#### GIVEN DATA

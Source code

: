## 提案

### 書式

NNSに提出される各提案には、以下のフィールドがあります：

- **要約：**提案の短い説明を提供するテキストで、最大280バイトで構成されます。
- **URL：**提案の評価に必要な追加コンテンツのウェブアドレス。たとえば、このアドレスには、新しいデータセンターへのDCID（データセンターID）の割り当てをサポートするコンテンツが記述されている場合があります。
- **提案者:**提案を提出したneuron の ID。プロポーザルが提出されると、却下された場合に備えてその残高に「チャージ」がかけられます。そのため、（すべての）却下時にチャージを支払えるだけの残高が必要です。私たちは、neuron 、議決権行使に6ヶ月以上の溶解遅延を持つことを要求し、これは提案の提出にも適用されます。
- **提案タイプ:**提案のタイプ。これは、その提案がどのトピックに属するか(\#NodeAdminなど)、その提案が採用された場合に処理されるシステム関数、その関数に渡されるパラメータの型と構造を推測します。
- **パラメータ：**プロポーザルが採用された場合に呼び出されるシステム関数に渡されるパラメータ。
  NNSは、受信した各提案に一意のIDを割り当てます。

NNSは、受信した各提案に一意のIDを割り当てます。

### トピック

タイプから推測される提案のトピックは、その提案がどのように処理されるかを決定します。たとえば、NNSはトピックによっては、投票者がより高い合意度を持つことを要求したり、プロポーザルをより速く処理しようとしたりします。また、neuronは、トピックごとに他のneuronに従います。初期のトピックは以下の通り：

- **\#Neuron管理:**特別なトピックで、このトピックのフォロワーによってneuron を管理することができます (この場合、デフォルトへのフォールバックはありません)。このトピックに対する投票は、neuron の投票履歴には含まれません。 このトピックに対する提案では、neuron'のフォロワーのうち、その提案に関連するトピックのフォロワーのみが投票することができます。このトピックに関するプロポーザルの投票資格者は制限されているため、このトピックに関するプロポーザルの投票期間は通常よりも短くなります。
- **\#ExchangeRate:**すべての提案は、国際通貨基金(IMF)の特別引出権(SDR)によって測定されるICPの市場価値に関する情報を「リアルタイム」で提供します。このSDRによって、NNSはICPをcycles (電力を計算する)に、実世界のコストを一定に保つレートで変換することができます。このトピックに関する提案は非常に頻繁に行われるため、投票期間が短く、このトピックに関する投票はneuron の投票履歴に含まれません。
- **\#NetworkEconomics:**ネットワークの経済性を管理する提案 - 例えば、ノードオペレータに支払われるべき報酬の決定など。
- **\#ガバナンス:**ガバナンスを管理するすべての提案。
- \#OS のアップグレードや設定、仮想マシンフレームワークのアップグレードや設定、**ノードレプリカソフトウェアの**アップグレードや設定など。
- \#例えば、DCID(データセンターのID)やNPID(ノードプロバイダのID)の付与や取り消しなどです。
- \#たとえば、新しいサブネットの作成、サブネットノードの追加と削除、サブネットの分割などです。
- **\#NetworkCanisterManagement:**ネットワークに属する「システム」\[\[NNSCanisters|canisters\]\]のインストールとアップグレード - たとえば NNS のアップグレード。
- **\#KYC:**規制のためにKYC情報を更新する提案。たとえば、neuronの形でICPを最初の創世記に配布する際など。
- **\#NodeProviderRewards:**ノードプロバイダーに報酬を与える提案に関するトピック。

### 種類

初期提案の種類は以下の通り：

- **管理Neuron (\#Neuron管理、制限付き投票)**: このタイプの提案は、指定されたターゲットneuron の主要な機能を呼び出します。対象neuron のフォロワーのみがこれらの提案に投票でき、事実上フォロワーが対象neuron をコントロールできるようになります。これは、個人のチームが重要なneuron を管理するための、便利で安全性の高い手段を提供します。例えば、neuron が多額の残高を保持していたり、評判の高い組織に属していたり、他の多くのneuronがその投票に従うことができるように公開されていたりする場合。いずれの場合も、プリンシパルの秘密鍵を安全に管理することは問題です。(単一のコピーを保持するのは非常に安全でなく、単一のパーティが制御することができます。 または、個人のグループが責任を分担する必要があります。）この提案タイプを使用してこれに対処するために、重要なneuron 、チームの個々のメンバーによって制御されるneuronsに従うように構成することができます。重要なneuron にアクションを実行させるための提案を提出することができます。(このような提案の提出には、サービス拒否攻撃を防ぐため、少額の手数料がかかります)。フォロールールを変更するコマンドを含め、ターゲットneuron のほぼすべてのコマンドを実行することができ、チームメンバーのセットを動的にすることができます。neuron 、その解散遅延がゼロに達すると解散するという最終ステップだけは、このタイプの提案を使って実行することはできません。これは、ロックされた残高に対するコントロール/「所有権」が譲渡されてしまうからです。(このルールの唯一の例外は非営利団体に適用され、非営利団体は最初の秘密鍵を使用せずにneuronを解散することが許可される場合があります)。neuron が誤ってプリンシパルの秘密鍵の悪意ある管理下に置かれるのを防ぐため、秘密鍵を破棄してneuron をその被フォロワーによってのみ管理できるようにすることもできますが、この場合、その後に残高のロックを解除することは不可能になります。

########

## DIRECTIONS FOR THIS TASK
Only the lines above, from the first through the one holding "- \#たとえば、新しいサブ", are to be output, and they must be copied exactly.

## WRITTEN RESPONSE
Source code

:## 提案

### 書式

NNSに提出される各提案には、以下のフィールドがあります：

- **要約：**提案の短い説明を提供するテキストで、最大280バイトで構成されます。
- **URL：**提案の評価に必要な追加コンテンツのウェブアドレス。たとえば、このアドレスには、新しいデータセンターへのDCID（データセンターID）の割り当てをサポートするコンテンツが記述されている場合があります。
- **提案者:**提案を提出したneuron の ID。プロポーザルが提出されると、却下された場合に備えてその残高に「チャージ」がかけられます。そのため、（すべての）却下時にチャージを支払えるだけの残高が必要です。私たちは、neuron 、議決権行使に6ヶ月以上の溶解遅延を持つことを要求し、これは提案の提出にも適用されます。
- **提案タイプ:**提案のタイプ。これは、その提案がどのトピックに属するか(\#NodeAdminなど)、その提案が採用された場合に処理されるシステム関数、その関数に渡されるパラメータの型と構造を推測します。
- **パラメータ：**プロポーザルが採用された場合に呼び出されるシステム関数に渡されるパラメータ。
  NNSは、受信した各提案に一意のIDを割り当てます。

NNSは、受信した各提案に一意のIDを割り当てます。

### トピック

タイプから推測される提案のトピックは、その提案がどのように処理されるかを決定します。たとえば、NNSはトピックによっては、投票者がより高い合意度を持つことを要求したり、プロポーザルをより速く処理しようとしたりします。また、neuronは、トピックごとに他のneuronに従います。初期のトピックは以下の通り：

- **\#Neuron管理:**特別なトピックで、このトピックのフォロワーによってneuron を管理することができます (この場合、デフォルトへのフォールバックはありません)。このトピックに対する投票は、neuron の投票履歴には含まれません。 このトピックに対する提案では、neuron'のフォロワーのうち、その提案に関連するトピックのフォロワーのみが投票することができます。このトピックに関するプロポーザルの投票資格者は制限されているため、このトピックに関するプロポーザルの投票期間は通常よりも短くなります。
- **\#ExchangeRate:**すべての提案は、国際通貨基金(IMF)の特別引出権(SDR)によって測定されるICPの市場価値に関する情報を「リアルタイム」で提供します。このSDRによって、NNSはICPをcycles (電力を計算する)に、実世界のコストを一定に保つレートで変換することができます。このトピックに関する提案は非常に頻繁に行われるため、投票期間が短く、このトピックに関する投票はneuron の投票履歴に含まれません。
- **\#NetworkEconomics:**ネットワークの経済性を管理する提案 - 例えば、ノードオペレータに支払われるべき報酬の決定など。
- **\#ガバナンス:**ガバナンスを管理するすべての提案。
- \#OS のアップグレードや設定、仮想マシンフレームワークのアップグレードや設定、**ノードレプリカソフトウェアの**アップグレードや設定など。
- \#例えば、DCID(データセンターのID)やNPID(ノードプロバイダのID)の付与や取り消しなどです。
- \#たとえば、新しいサブネットの作成、サブネットノードの追加と削除、サブネットの分割などです。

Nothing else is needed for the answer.